Lula precisa defender os pisos
O argumento falacioso de que não existem recursos não se sustenta a uma primeira avaliação. Ao longo dos últimos 12 meses, o governo gastou exatamente R$ 747 bilhões a título de pagamento de juros da dívida pública. Trata-se de mais um recorde na série histórica apresentada pelo Banco Central em sua página. Não faz sentido dar um tratamento arrochado para os gastos de natureza social e liberar um volume como esse sem teto, sem limite sem contingenciamento para atender aos desejos dos detentores de títulos da dívida pública. Governar é estabelecer prioridades. Haddad, ao que tudo indica, já fez a sua a favor dos interesses do povo da banca.

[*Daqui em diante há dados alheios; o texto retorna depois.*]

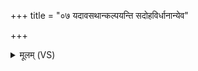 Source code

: +++
title = "०७ यदावसथान्कल्पयन्ति सदोहविर्धानान्येव"

+++
<details><summary>मूलम् (VS)</summary>

यदा॑वस॒थान्क॒ल्पय॑न्ति सदोहविर्धा॒नान्ये॒व तत्क॑ल्पयन्ति ॥
</details> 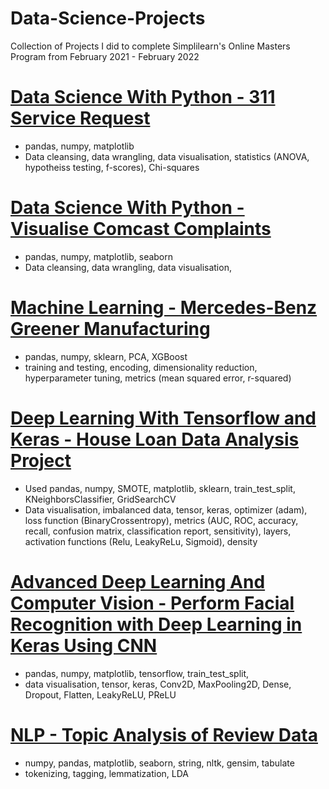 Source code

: # Data-Science-Projects
Collection of Projects I did to complete Simplilearn's Online Masters Program from February 2021 - February 2022

# [Data Science With Python - 311 Service Request](https://github.com/Jlod95/AI-Engineering-Masters/blob/main/1_Data%20science%20with%20python/1_311%20Service%20Requests.ipynb)
* pandas, numpy, matplotlib
* Data cleansing, data wrangling, data visualisation, statistics (ANOVA, hypotheiss testing, f-scores), Chi-squares

# [Data Science With Python - Visualise Comcast Complaints](https://github.com/Jlod95/AI-Engineering-Masters/blob/main/1_Data%20science%20with%20python/1_Visualise%20Comcast%20Complaints.ipynb)
* pandas, numpy, matplotlib, seaborn
* Data cleansing, data wrangling, data visualisation,

# [Machine Learning - Mercedes-Benz Greener Manufacturing](https://github.com/Jlod95/AI-Engineering-Masters/blob/main/2_Machine%20Learning/2_Mercedes-Benz%20Greener%20Manufacturing.ipynb)
* pandas, numpy, sklearn, PCA, XGBoost
* training and testing, encoding, dimensionality reduction, hyperparameter tuning, metrics (mean squared error, r-squared)

# [Deep Learning With Tensorflow and Keras - House Loan Data Analysis Project](https://github.com/Jlod95/AI-Engineering-Masters/blob/main/3_Deep%20Learning%20With%20Keras%20and%20Tensorflow/House%20Loan%20Data%20Analysis%20Project.ipynb)
* Used pandas, numpy, SMOTE, matplotlib, sklearn, train_test_split, KNeighborsClassifier, GridSearchCV
* Data visualisation, imbalanced data, tensor, keras, optimizer (adam), loss function (BinaryCrossentropy), metrics (AUC, ROC, accuracy, recall, confusion matrix, classification report, sensitivity), layers, activation functions (Relu, LeakyReLu, Sigmoid), density

# [Advanced Deep Learning And Computer Vision - Perform Facial Recognition with Deep Learning in Keras Using CNN](https://github.com/Jlod95/AI-Engineering-Masters/blob/main/4_Advanced%20Deep%20Learning%20And%20Computer%20Vision/Perform%20Facial%20Recognition%20with%20Deep%20Learning%20in%20Keras%20Using%20CNN.ipynb)
* pandas, numpy, matplotlib, tensorflow, train_test_split, 
* data visualisation, tensor, keras, Conv2D, MaxPooling2D, Dense, Dropout, Flatten, LeakyReLU, PReLU

# [NLP - Topic Analysis of Review Data](https://github.com/Jlod95/AI-Engineering-Masters/blob/main/5_NLP/Topic%20Analysis%20of%20Review%20Data.ipynb)
* numpy, pandas, matplotlib, seaborn, string, nltk, gensim, tabulate
* tokenizing, tagging, lemmatization, LDA

# []()
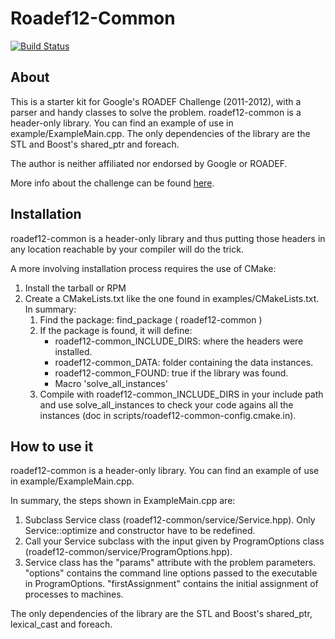 Roadef12-Common
===============

[![Build Status](https://travis-ci.org/daniperez/roadef12-common.png)](https://travis-ci.org/daniperez/roadef12-common)

About
-----

This is a starter kit for Google's ROADEF Challenge (2011-2012), with a parser
and handy classes to solve the problem. roadef12-common is a header-only
library. You can find an example of use in example/ExampleMain.cpp. The only
dependencies of the library are the STL and Boost's shared_ptr and foreach.

The author is neither affiliated nor endorsed by Google or ROADEF.

More info about the challenge can be found [here](http://challenge.roadef.org/2012/en/index.php).

Installation 
------------

roadef12-common is a header-only library and thus putting those headers
in any location reachable by your compiler will do the trick.

A more involving installation process requires the use of CMake:

1. Install the tarball or RPM
2. Create a CMakeLists.txt like the one found in examples/CMakeLists.txt.
   In summary:
    1. Find the package: find_package ( roadef12-common )
    2. If the package is found, it will define:
        * roadef12-common_INCLUDE_DIRS: where the headers were installed.  
        * roadef12-common_DATA: folder containing the data instances.
        * roadef12-common_FOUND: true if the library was found.
        * Macro 'solve_all_instances' 
    3. Compile with roadef12-common_INCLUDE_DIRS in your include path and
       use solve_all_instances to check your code agains all the instances
       (doc in scripts/roadef12-common-config.cmake.in).


How to use it 
-------------

roadef12-common is a header-only library. You can find an example
of use in example/ExampleMain.cpp.

In summary, the steps shown in ExampleMain.cpp are:

1.  Subclass Service class (roadef12-common/service/Service.hpp).
    Only Service::optimize and constructor have to be redefined.
2.  Call your Service subclass with the input given by 
    ProgramOptions class (roadef12-common/service/ProgramOptions.hpp).
3.  Service class has the "params" attribute with the problem
    parameters. "options" contains the command line options passed
    to the executable in ProgramOptions. "firstAssignment" contains
    the initial assignment of processes to machines.

The only dependencies of the library are the STL and Boost's shared_ptr,
lexical_cast and foreach.
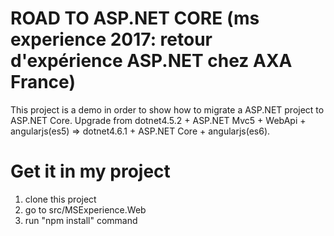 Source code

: # ROAD TO ASP.NET CORE (ms experience 2017: retour d'expérience ASP.NET chez AXA France)

This project is a demo in order to show how to migrate a ASP.NET project to ASP.NET Core.
Upgrade from dotnet4.5.2 + ASP.NET Mvc5 + WebApi + angularjs(es5) => dotnet4.6.1 + ASP.NET Core + angularjs(es6).

# Get it in my project
1. clone this project
2. go to src/MSExperience.Web
3. run "npm install" command

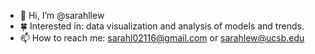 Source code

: - 👋 Hi, I’m @sarahllew
- 🍀 Interested in: data visualization and analysis of models and trends. 
- 📫 How to reach me: sarahl02116@gmail.com or sarahlew@ucsb.edu

<!---
sarahllew/sarahllew is a ✨ special ✨ repository because its `README.md` (this file) appears on your GitHub profile.
You can click the Preview link to take a look at your changes.
--->
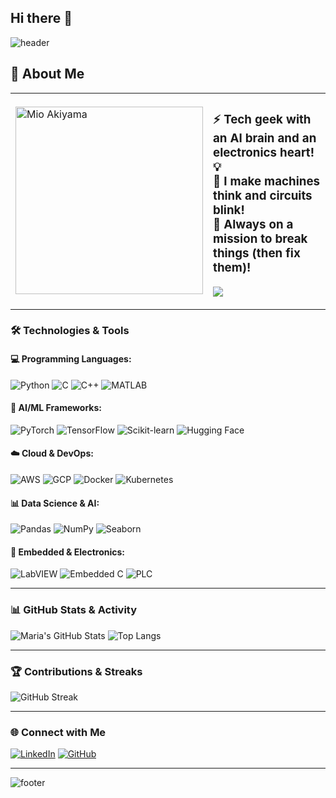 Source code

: ## Hi there 👋

<!--
**Maria-Antony/Maria-Antony** is a ✨ _special_ ✨ repository because its `README.md` (this file) appears on your GitHub profile.

Here are some ideas to get you started:

- 🔭 I’m currently working on ...
- 🌱 I’m currently learning ...
- 👯 I’m looking to collaborate on ...
- 🤔 I’m looking for help with ...
- 💬 Ask me about ...
- 📫 How to reach me: ...
- 😄 Pronouns: ...
- ⚡ Fun fact: ...
-->

![header](https://capsule-render.vercel.app/api?type=waving&color=0:ff5733,100:1e90ff&height=200&section=header&text=Hi%20there!%20I'm%20Maria%20👋&fontSize=35&fontColor=ffffff&animation=fadeIn)

<!--
## 🚀 About Me

![Anime Character]([https://user-images.githubusercontent.com/74038190/216644487-64767dbf-3ffd-4a5a-bb44-88f07ea5a31c.gif](https://gifdb.com/images/high/umiko-ahagon-desktop-programming-eg5f8g2281ekfhde.gif)) 

<h3 align="center">
  ⚡ Tech geek with an AI brain and an electronics heart! 💡<br>
  🤖 I make machines think and circuits blink!<br>
  🚀 Always on a mission to break things (then fix them)!
</h3>

-->

## 🚀 About Me

<table>
  <tr>
    <td>
      <img src="[https://i.imgur.com/kLzqhuV.gif](https://gifdb.com/images/high/umiko-ahagon-desktop-programming-eg5f8g2281ekfhde.gif)" width="300" alt="Mio Akiyama">
    </td>
    <td>
      <h3>
        ⚡ Tech geek with an AI brain and an electronics heart! 💡<br>
        🤖 I make machines think and circuits blink!<br>
        🚀 Always on a mission to break things (then fix them)!
      </h3>
      <p>
        <img src="https://readme-typing-svg.herokuapp.com?font=Fira+Code&size=22&pause=1000&color=F70000&center=true&vCenter=true&width=450&lines=Welcome+to+my+GitHub!;AI+Engineer+%7C+Electronics+Specialist;Machine+Learning+%7C+Embedded+Systems;Innovator+and+Tech+Explorer!">
      </p>
    </td>
  </tr>
</table>

### 🛠️ Technologies & Tools

#### **💻 Programming Languages:**
![Python](https://img.shields.io/badge/Python-3776AB?style=for-the-badge&logo=python&logoColor=white)
![C](https://img.shields.io/badge/C-A8B9CC?style=for-the-badge&logo=c&logoColor=white)
![C++](https://img.shields.io/badge/C++-00599C?style=for-the-badge&logo=c%2B%2B&logoColor=white)
![MATLAB](https://img.shields.io/badge/MATLAB-0076A8?style=for-the-badge&logo=mathworks&logoColor=white)

#### **🧠 AI/ML Frameworks:**
![PyTorch](https://img.shields.io/badge/PyTorch-EE4C2C?style=for-the-badge&logo=pytorch&logoColor=white)
![TensorFlow](https://img.shields.io/badge/TensorFlow-FF6F00?style=for-the-badge&logo=tensorflow&logoColor=white)
![Scikit-learn](https://img.shields.io/badge/Scikit--learn-F7931E?style=for-the-badge&logo=scikit-learn&logoColor=white)
![Hugging Face](https://img.shields.io/badge/Hugging%20Face-FCC624?style=for-the-badge&logo=huggingface&logoColor=black)

#### **☁️ Cloud & DevOps:**
![AWS](https://img.shields.io/badge/AWS-232F3E?style=for-the-badge&logo=amazonaws&logoColor=white)
![GCP](https://img.shields.io/badge/GCP-4285F4?style=for-the-badge&logo=googlecloud&logoColor=white)
![Docker](https://img.shields.io/badge/Docker-2496ED?style=for-the-badge&logo=docker&logoColor=white)
![Kubernetes](https://img.shields.io/badge/Kubernetes-326CE5?style=for-the-badge&logo=kubernetes&logoColor=white)

#### **📊 Data Science & AI:**
![Pandas](https://img.shields.io/badge/Pandas-150458?style=for-the-badge&logo=pandas&logoColor=white)
![NumPy](https://img.shields.io/badge/NumPy-013243?style=for-the-badge&logo=numpy&logoColor=white)
![Seaborn](https://img.shields.io/badge/Seaborn-008080?style=for-the-badge&logoColor=white)

#### **🔧 Embedded & Electronics:**
![LabVIEW](https://img.shields.io/badge/LabVIEW-FFDB00?style=for-the-badge&logo=ni&logoColor=black)
![Embedded C](https://img.shields.io/badge/Embedded%20C-00599C?style=for-the-badge&logo=c&logoColor=white)
![PLC](https://img.shields.io/badge/PLC-00427F?style=for-the-badge&logo=siemens&logoColor=white)

---

### 📊 GitHub Stats & Activity

![Maria's GitHub Stats](https://github-readme-stats.vercel.app/api?username=your-github-username&show_icons=true&theme=tokyonight)
![Top Langs](https://github-readme-stats.vercel.app/api/top-langs/?username=your-github-username&layout=compact&theme=tokyonight)

---

### 🏆 Contributions & Streaks

![GitHub Streak](https://github-readme-streak-stats.herokuapp.com/?user=your-github-username&theme=tokyonight)

---

### 🌐 Connect with Me
[![LinkedIn](https://img.shields.io/badge/LinkedIn-0A66C2?style=for-the-badge&logo=linkedin&logoColor=white)](https://www.linkedin.com/in/maria-pushparaj)
[![GitHub](https://img.shields.io/badge/GitHub-181717?style=for-the-badge&logo=github&logoColor=white)](https://github.com/Maria-Antony)

---

![footer](https://capsule-render.vercel.app/api?type=waving&color=0:1e90ff,100:ff5733&height=150&section=footer)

É fundamental que Lula assuma para si o comando estratégico de tais decisões de política econômica. Não é possível que, em nome de uma suposta obstinação de seu Ministro da Fazenda com as metas do austericídio tão querido à Faria Lima, o terceiro mandato termine por realizar o trabalho sujo que nem mesmo Joaquim Levy, Henrique Meirelles ou Paulo Guedes ousaram concluir. Os pisos da saúde e da educação não podem e não devem ser tocados!